THE TASK =
Among the records below, find the line that has "## Build your app"; from there, give the lines again exactly, and stop after the line that has "2. Deploy your chats from the v0 interface".

DATA =
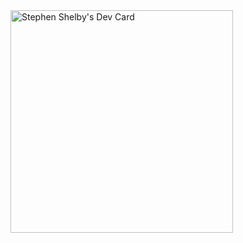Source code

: <!---
New:
<a href="https://app.daily.dev/stephen_shelby">
<img src="https://api.daily.dev/devcards/v2/s5bC13ZSG.png?type=default&r=q7g" width="356" alt="Stephen Shelby's Dev Card"/>
</a>
--->

<a href="https://app.daily.dev/stephen_shelby">
<img src="https://github.com/StephenDShelby/StephenDShelby/blob/main/devcard.png" width="356" alt="Stephen Shelby's Dev Card"/>
</a>

<!---
Old:
<a href="https://app.daily.dev/DailyDevTips">
<img src="https://github.com/StephenDShelby/StephenDShelby/blob/main/devcard.svg" width="400" alt="Stephen D. Shelby's Dev Card"/>
</a>
--->

<!---
StephenDShelby/StephenDShelby is a special repository because its `README.md` (this file) appears on your GitHub profile.
You can click the Preview link to take a look at your changes.
--->
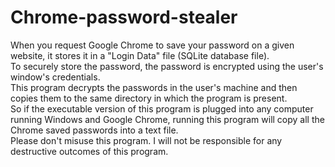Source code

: # Chrome-password-stealer
When you request Google Chrome to save your password on a given website, it stores it in a "Login Data" file (SQLite database file).<br>
To securely store the password, the password is encrypted using the user's window's credentials.<br>
This program decrypts the passwords in the user's machine and then copies them to the same directory in which the program is present.<br>
So if the executable version of this program is plugged into any computer running Windows and Google Chrome, running this program will copy all the Chrome saved passwords into a text file.<br>
Please don't misuse this program. I will not be responsible for any destructive outcomes of this program.<br>
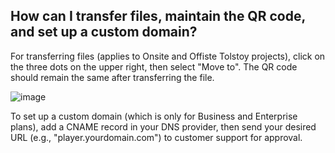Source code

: ## How can I transfer files, maintain the QR code, and set up a custom domain?

For transferring files (applies to Onsite and Offiste Tolstoy projects), click on the three dots on the upper right, then select "Move to". The QR code should remain the same after transferring the file. 

![image](https://github.com/user-attachments/assets/06dc7c40-8bb1-47f7-9373-b4b228cfaf48)









To set up a custom domain (which is only for Business and Enterprise plans), add a CNAME record in your DNS provider, then send your desired URL (e.g., "player.yourdomain.com") to customer support for approval.

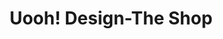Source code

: ---
title: "Uooh! Design-The Shop"
url: /santa-coloma-de-gramenet/uooh-design-the-shop/
shop: Andenken
---
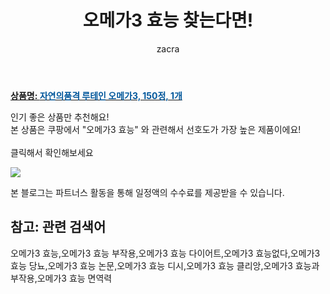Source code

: ﻿---
layout: post
title:  "오메가3 효능 찾는다면!"
author: zacra
categories: [ 아이템 ]
tags: [오메가3 효능,오메가3 효능 부작용,오메가3 효능 다이어트,오메가3 효능없다,오메가3 효능 당뇨,오메가3 효능 논문,오메가3 효능 디시,오메가3 효능 클리앙,오메가3 효능과 부작용,오메가3 효능 면역력]
image: https://static.coupangcdn.com/image/retail/images/78450757827096-09dcb8a1-25db-4f11-970f-492016bb4904.jpg 
description: "쿠팡에서 오메가3 효능 관련 상품으로 가장 고객 선호도가 높은 제품 중 하나입니다."
rating: 4.5
---

<a href="https://link.coupang.com/re/AFFSDP?lptag=AF8407795&pageKey=8528930&itemId=979919120&vendorItemId=5396958266&traceid=V0-153-a2b95a03ca0e7abd"><b>상품명: <font color='#01579B'>자연의품격 루테인 오메가3, 150정, 1개</font></b></a>

인기 좋은 상품만 추천해요!<br/>
본 상품은 쿠팡에서 "오메가3 효능" 와 관련해서 선호도가 가장 높은 제품이에요!<br/><br/>
클릭해서 확인해보세요


<a href="https://link.coupang.com/re/AFFSDP?lptag=AF8407795&pageKey=8528930&itemId=979919120&vendorItemId=5396958266&traceid=V0-153-a2b95a03ca0e7abd"><img src="https://thumbnail7.coupangcdn.com/thumbnails/remote/q89/image/retail/images/77080165179319-7137cd90-50b5-42a8-bc1a-8796684fbd06.jpg"></a> 

본 블로그는 파트너스 활동을 통해 일정액의 수수료를 제공받을 수 있습니다.

## 참고: 관련 검색어    
오메가3 효능,오메가3 효능 부작용,오메가3 효능 다이어트,오메가3 효능없다,오메가3 효능 당뇨,오메가3 효능 논문,오메가3 효능 디시,오메가3 효능 클리앙,오메가3 효능과 부작용,오메가3 효능 면역력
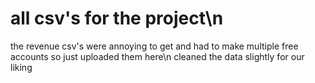 # all csv's for the project\n
the revenue csv's were annoying to get and had to make multiple free accounts so just uploaded them here\n
cleaned the data slightly for our liking
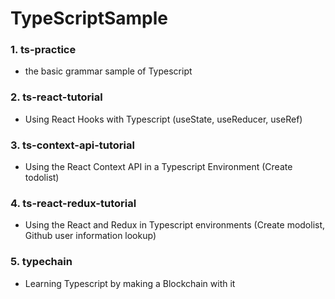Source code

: # TypeScriptSample

### 1. ts-practice
* the basic grammar sample of Typescript 
### 2. ts-react-tutorial
* Using React Hooks with Typescript (useState, useReducer, useRef)
### 3. ts-context-api-tutorial
* Using the React Context API in a Typescript Environment (Create todolist)
### 4. ts-react-redux-tutorial
* Using the React and Redux in Typescript environments (Create modolist, Github user information lookup)
### 5. typechain
* Learning Typescript by making a Blockchain with it
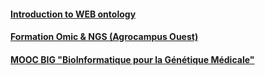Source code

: #### [Introduction to WEB ontology](https://www.w3.org/People/Ivan/CorePresentations/SW_QA/Slides.html#(1))
#### [Formation Omic & NGS (Agrocampus Ouest)](http://formationcontinue.agrocampus-ouest.fr/infoglueDeliverLive/zoom?contentId=12699)
#### [MOOC BIG "BioInformatique pour la Génétique Médicale"](https://www.fun-mooc.fr/courses/course-v1:USPC+37028+session01/about)
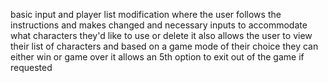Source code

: basic input and player list modification where the user follows the instructions and makes changed and necessary inputs to accommodate what characters they'd like to use or delete 
it also allows the user to view their list of characters and based on a game mode of their choice they can either win or game over
it allows an 5th option to exit out of the game if requested 

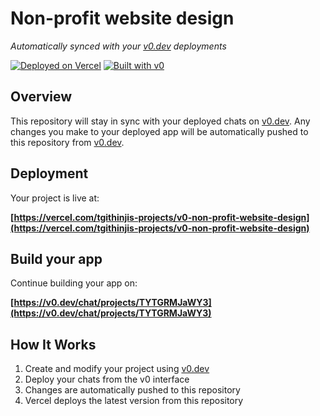 # Non-profit website design

*Automatically synced with your [v0.dev](https://v0.dev) deployments*

[![Deployed on Vercel](https://img.shields.io/badge/Deployed%20on-Vercel-black?style=for-the-badge&logo=vercel)](https://vercel.com/tgithinjis-projects/v0-non-profit-website-design)
[![Built with v0](https://img.shields.io/badge/Built%20with-v0.dev-black?style=for-the-badge)](https://v0.dev/chat/projects/TYTGRMJaWY3)

## Overview

This repository will stay in sync with your deployed chats on [v0.dev](https://v0.dev).
Any changes you make to your deployed app will be automatically pushed to this repository from [v0.dev](https://v0.dev).

## Deployment

Your project is live at:

**[https://vercel.com/tgithinjis-projects/v0-non-profit-website-design](https://vercel.com/tgithinjis-projects/v0-non-profit-website-design)**

## Build your app

Continue building your app on:

**[https://v0.dev/chat/projects/TYTGRMJaWY3](https://v0.dev/chat/projects/TYTGRMJaWY3)**

## How It Works

1. Create and modify your project using [v0.dev](https://v0.dev)
2. Deploy your chats from the v0 interface
3. Changes are automatically pushed to this repository
4. Vercel deploys the latest version from this repository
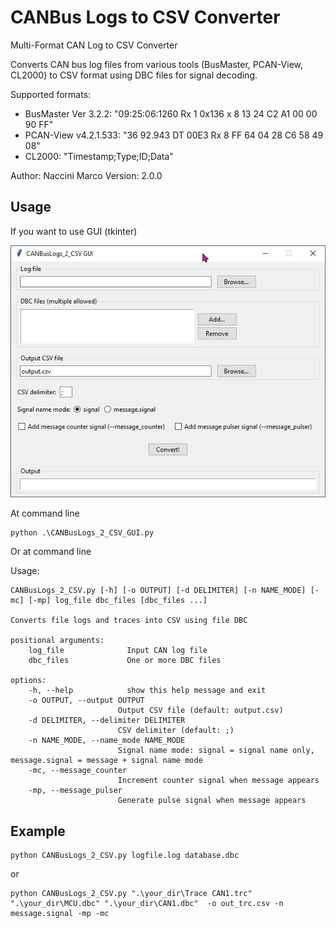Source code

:# CANBus Logs to CSV Converter 

Multi-Format CAN Log to CSV Converter

Converts CAN bus log files from various tools (BusMaster, PCAN-View, CL2000)
to CSV format using DBC files for signal decoding.

Supported formats:
- BusMaster Ver 3.2.2: "09:25:06:1260 Rx 1 0x136 x 8 13 24 C2 A1 00 00 90 FF"
- PCAN-View v4.2.1.533: "36    92.943 DT     00E3 Rx 8  FF 64 04 28 C6 58 49 08"
- CL2000: "Timestamp;Type;ID;Data"

Author: Naccini Marco
Version: 2.0.0


## Usage 

If you want to use GUI (tkinter)

![GUI](CANBusLogs_2_CSV_GUI.png)

At command line

	python .\CANBusLogs_2_CSV_GUI.py

Or at command line

Usage: 

	CANBusLogs_2_CSV.py [-h] [-o OUTPUT] [-d DELIMITER] [-n NAME_MODE] [-mc] [-mp] log_file dbc_files [dbc_files ...]

	Converts file logs and traces into CSV using file DBC

	positional arguments:
		log_file              Input CAN log file
		dbc_files             One or more DBC files

	options:
		-h, --help            show this help message and exit
		-o OUTPUT, --output OUTPUT
							Output CSV file (default: output.csv)
		-d DELIMITER, --delimiter DELIMITER
							CSV delimiter (default: ;)
		-n NAME_MODE, --name_mode NAME_MODE
							Signal name mode: signal = signal name only, message.signal = message + signal name mode
		-mc, --message_counter
							Increment counter signal when message appears
		-mp, --message_pulser
							Generate pulse signal when message appears

## Example  

	python CANBusLogs_2_CSV.py logfile.log database.dbc

or 

	python CANBusLogs_2_CSV.py ".\your_dir\Trace CAN1.trc" ".\your_dir\MCU.dbc" ".\your_dir\CAN1.dbc"  -o out_trc.csv -n message.signal -mp -mc
	
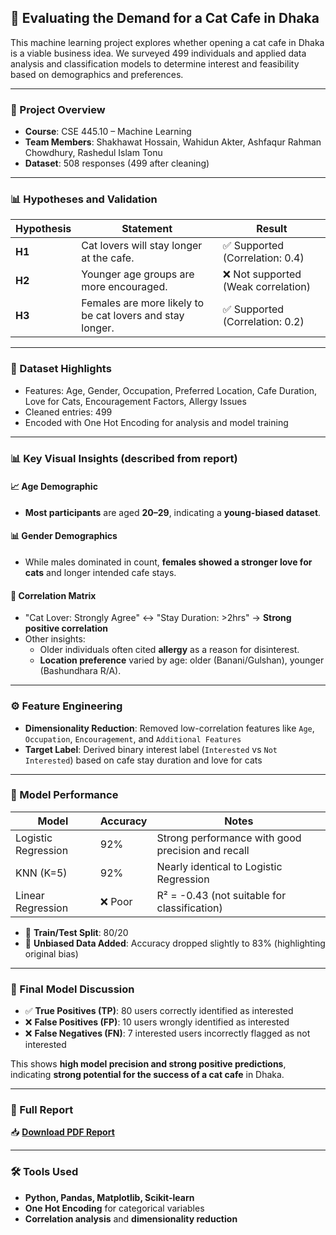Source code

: ## 🐾 Evaluating the Demand for a Cat Cafe in Dhaka

This machine learning project explores whether opening a cat cafe in Dhaka is a viable business idea. We surveyed 499 individuals and applied data analysis and classification models to determine interest and feasibility based on demographics and preferences.

---

### 📝 Project Overview

- **Course**: CSE 445.10 – Machine Learning
- **Team Members**: Shakhawat Hossain, Wahidun Akter, Ashfaqur Rahman Chowdhury, Rashedul Islam Tonu
- **Dataset**: 508 responses (499 after cleaning)

---

### 📊 Hypotheses and Validation

| Hypothesis | Statement | Result |
|-----------|-----------|--------|
| **H1** | Cat lovers will stay longer at the cafe. | ✅ Supported (Correlation: 0.4) |
| **H2** | Younger age groups are more encouraged. | ❌ Not supported (Weak correlation) |
| **H3** | Females are more likely to be cat lovers and stay longer. | ✅ Supported (Correlation: 0.2) |

---

### 📁 Dataset Highlights

- Features: Age, Gender, Occupation, Preferred Location, Cafe Duration, Love for Cats, Encouragement Factors, Allergy Issues
- Cleaned entries: 499
- Encoded with One Hot Encoding for analysis and model training

---

### 📊 Key Visual Insights (described from report)

#### 📈 Age Demographic
- **Most participants** are aged **20–29**, indicating a **young-biased dataset**.

#### 📊 Gender Demographics
- While males dominated in count, **females showed a stronger love for cats** and longer intended cafe stays.

#### 🔗 Correlation Matrix
- "Cat Lover: Strongly Agree" ↔ "Stay Duration: >2hrs" → **Strong positive correlation**
- Other insights:
  - Older individuals often cited **allergy** as a reason for disinterest.
  - **Location preference** varied by age: older (Banani/Gulshan), younger (Bashundhara R/A).

---

### ⚙️ Feature Engineering

- **Dimensionality Reduction**: Removed low-correlation features like `Age`, `Occupation`, `Encouragement`, and `Additional Features`
- **Target Label**: Derived binary interest label (`Interested` vs `Not Interested`) based on cafe stay duration and love for cats

---

### 🤖 Model Performance

| Model              | Accuracy | Notes |
|-------------------|----------|-------|
| Logistic Regression | 92%     | Strong performance with good precision and recall |
| KNN (K=5)           | 92%     | Nearly identical to Logistic Regression |
| Linear Regression   | ❌ Poor | R² = -0.43 (not suitable for classification) |

- 🧪 **Train/Test Split**: 80/20
- 🧪 **Unbiased Data Added**: Accuracy dropped slightly to 83% (highlighting original bias)

---

### 🧠 Final Model Discussion

- ✅ **True Positives (TP)**: 80 users correctly identified as interested
- ❌ **False Positives (FP)**: 10 users wrongly identified as interested
- ❌ **False Negatives (FN)**: 7 interested users incorrectly flagged as not interested

This shows **high model precision and strong positive predictions**, indicating **strong potential for the success of a cat cafe** in Dhaka.

---

### 📄 Full Report

📥 [**Download PDF Report**](https://github.com/shakhawat-hossain4/Bangla-STT-Transcriber/blob/main/CSE445_final%20report.pdf)

---

### 🛠 Tools Used

- **Python, Pandas, Matplotlib, Scikit-learn**
- **One Hot Encoding** for categorical variables
- **Correlation analysis** and **dimensionality reduction**

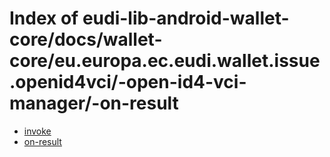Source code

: # Index of eudi-lib-android-wallet-core/docs/wallet-core/eu.europa.ec.eudi.wallet.issue.openid4vci/-open-id4-vci-manager/-on-result

- [invoke](/eudi-lib-android-wallet-core/docs/wallet-core/eu.europa.ec.eudi.wallet.issue.openid4vci/-open-id4-vci-manager/-on-result/invoke/)
- [on-result](/eudi-lib-android-wallet-core/docs/wallet-core/eu.europa.ec.eudi.wallet.issue.openid4vci/-open-id4-vci-manager/-on-result/on-result/)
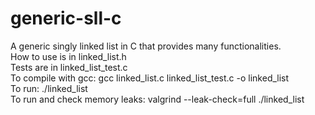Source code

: # generic-sll-c
A generic singly linked list in C that provides many functionalities.  
How to use is in linked_list.h  
Tests are in linked_list_test.c  
To compile with gcc: gcc linked_list.c linked_list_test.c -o linked_list  
To run: ./linked_list  
To run and check memory leaks: valgrind --leak-check=full ./linked_list  
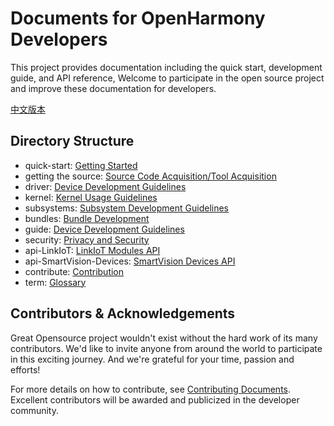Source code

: # Documents for OpenHarmony Developers<a name="EN-US_TOPIC_0000001054183022"></a>

This project provides documentation including the quick start, development guide, and API reference, Welcome to participate in the open source project and improve these documentation for developers.

[中文版本](/Readme-CN.md)

## Directory Structure<a name="section135134412620"></a>

-   quick-start: [Getting Started](quick-start/Readme-EN.md)
-   getting the source: [Source Code Acquisition/Tool Acquisition](get-code/Readme-EN.md)
-   driver: [Device Development Guidelines](driver/Readme-EN.md) 
-   kernel: [Kernel Usage Guidelines](kernel/Readme-EN.md)
-   subsystems: [Subsystem Development Guidelines](subsystems/Readme-EN.md)
-   bundles: [Bundle Development](bundles/Readme-EN.md)
-   guide: [Device Development Guidelines](guide/Readme-EN.md)
-   security: [Privacy and Security](security/Readme-EN.md)
-   api-LinkIoT: [LinkIoT Modules API](api/api-LinkIoT/Readme-EN.md)
-   api-SmartVision-Devices: [SmartVision Devices API](api/api-SmartVision-Devices/Readme-EN.md)
-   contribute: [Contribution](contribute/contribution.md)
-   term: [Glossary](term/Glossary.md)

## Contributors & Acknowledgements <a name="section897211181655"></a>

Great Opensource project wouldn't exist without the hard work of its many contributors.
We'd like to invite anyone from around the world to participate in this exciting journey.
And we're grateful for your time, passion and efforts!


For more details on how to contribute, see [Contributing Documents](contribute/documentation-contribution.md).
Excellent contributors will be awarded and publicized in the developer community.

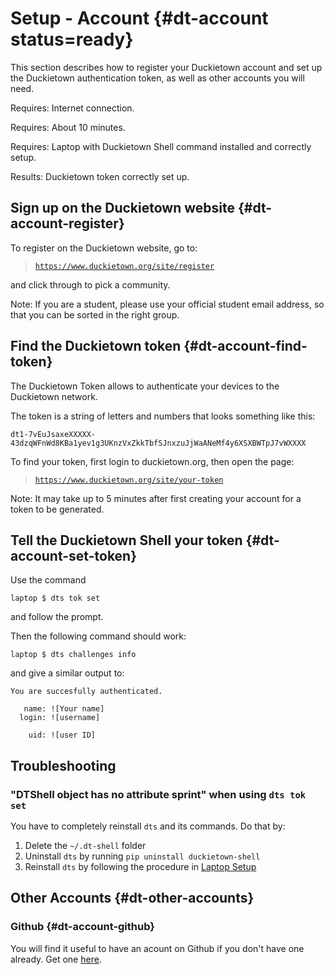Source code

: # Setup - Account {#dt-account status=ready}

This section describes how to register your Duckietown account
and set up the Duckietown authentication token, as well as other accounts you will need.

<div class='requirements' markdown='1'>

Requires: Internet connection.

Requires: About 10 minutes.

Requires: Laptop with Duckietown Shell command installed and correctly setup.

Results: Duckietown token correctly set up.

</div>

## Sign up on the Duckietown website {#dt-account-register}

To register on the Duckietown website, go to:

> [`https://www.duckietown.org/site/register`](https://www.duckietown.org/site/register)

and click through to pick a community.

Note: If you are a student, please use your official student email address, so that you can be sorted in the right group.

## Find the Duckietown token {#dt-account-find-token}

The Duckietown Token allows to authenticate your devices to the Duckietown network.

The token is a string of letters and numbers that looks something like this:

    dt1-7vEuJsaxeXXXXX-43dzqWFnWd8KBa1yev1g3UKnzVxZkkTbfSJnxzuJjWaANeMf4y6XSXBWTpJ7vWXXXX

To find your token, first login to duckietown.org, then open the page:

> [`https://www.duckietown.org/site/your-token`](https://www.duckietown.org/site/your-token)

Note: It may take up to 5 minutes after first creating your account for a token to be generated.

## Tell the Duckietown Shell your token {#dt-account-set-token}

Use the command

    laptop $ dts tok set

and follow the prompt.

Then the following command should work:

    laptop $ dts challenges info

and give a similar output to:

    You are succesfully authenticated.

       name: ![Your name]
      login: ![username]

        uid: ![user ID]

## Troubleshooting

### "DTShell object has no attribute sprint" when using `dts tok set`

You have to completely reinstall `dts` and its commands. Do that by:

1. Delete the `~/.dt-shell` folder
2. Uninstall `dts` by running `pip uninstall duckietown-shell`
3. Reinstall `dts` by following the procedure in [Laptop Setup](#laptop-setup)


## Other Accounts {#dt-other-accounts}

### Github {#dt-account-github}

You will find it useful to have an acount on Github if you don't have one already. Get one [here](https://github.com/join).

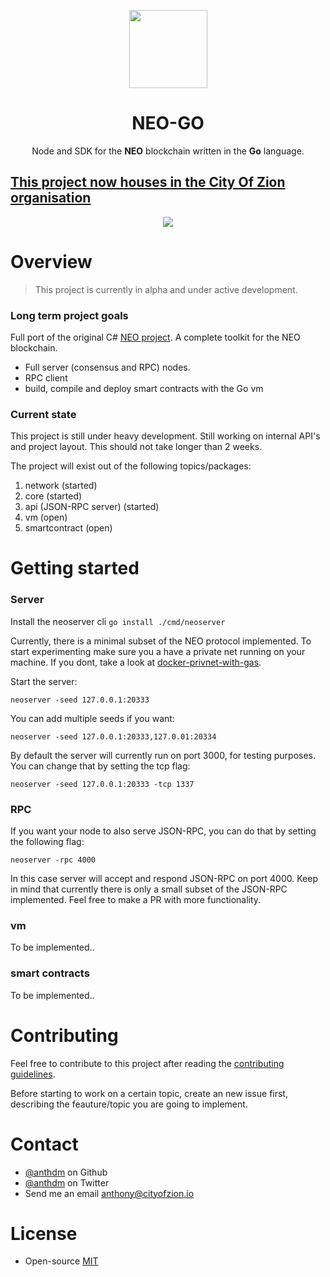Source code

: <p align="center">
<img 
    src="http://res.cloudinary.com/vidsy/image/upload/v1503160820/CoZ_Icon_DARKBLUE_200x178px_oq0gxm.png" 
    width="125px"
  >
</p>

<h1 align="center">NEO-GO</h1>

<p align="center">
  Node and SDK for the <b>NEO</b> blockchain written in the <b>Go</b> language.
</p>

## [This project now houses in the City Of Zion organisation](https://github.com/CityOfZion/neo-go)

<p align="center">
  <a href="https://travis-ci.org/anthdm/neo-go">
    <img src="https://travis-ci.org/anthdm/neo-go.svg?branch=master">
  </a>
</p>

# Overview
> This project is currently in alpha and under active development.

### Long term project goals
Full port of the original C# [NEO project](https://github.com/neo-project). A complete toolkit for the NEO blockchain.

- Full server (consensus and RPC) nodes.
- RPC client
- build, compile and deploy smart contracts with the Go vm

### Current state
This project is still under heavy development. Still working on internal API's and project layout. This should not take longer than 2 weeks. 

The project will exist out of the following topics/packages:

1. network (started) 
2. core (started)
3. api (JSON-RPC server) (started)
4. vm (open)
5. smartcontract (open)

# Getting started 
### Server

Install the neoserver cli `go install ./cmd/neoserver`

Currently, there is a minimal subset of the NEO protocol implemented. To start experimenting make sure you a have a private net running on your machine. If you dont, take a look at [docker-privnet-with-gas](https://hub.docker.com/r/metachris/neo-privnet-with-gas/). 

Start the server:

`neoserver -seed 127.0.0.1:20333`

You can add multiple seeds if you want:

`neoserver -seed 127.0.0.1:20333,127.0.01:20334`

By default the server will currently run on port 3000, for testing purposes. You can change that by setting the tcp flag:

`neoserver -seed 127.0.0.1:20333 -tcp 1337`

### RPC
If you want your node to also serve JSON-RPC, you can do that by setting the following flag:

`neoserver -rpc 4000`

In this case server will accept and respond JSON-RPC on port 4000. Keep in mind that currently there is only a small subset of the JSON-RPC implemented. Feel free to make a PR with more functionality.

### vm
To be implemented..

### smart contracts
To be implemented..

# Contributing
Feel free to contribute to this project after reading the [contributing guidelines](https://github.com/anthdm/neo-go/blob/master/CONTRIBUTING.md).

Before starting to work on a certain topic, create an new issue first, describing the feauture/topic you are going to implement.

# Contact
- [@anthdm](https://github.com/anthdm) on Github
- [@anthdm](https://twitter.com/anthdm) on Twitter
- Send me an email anthony@cityofzion.io

# License
- Open-source [MIT](https://github.com/anthdm/neo-go/blob/master/LICENCE.md)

RESULT FOR THIS EXERCISE =
## Build your app

Continue building your app on:

**[https://v0.dev/chat/projects/TYTGRMJaWY3](https://v0.dev/chat/projects/TYTGRMJaWY3)**

## How It Works

1. Create and modify your project using [v0.dev](https://v0.dev)
2. Deploy your chats from the v0 interface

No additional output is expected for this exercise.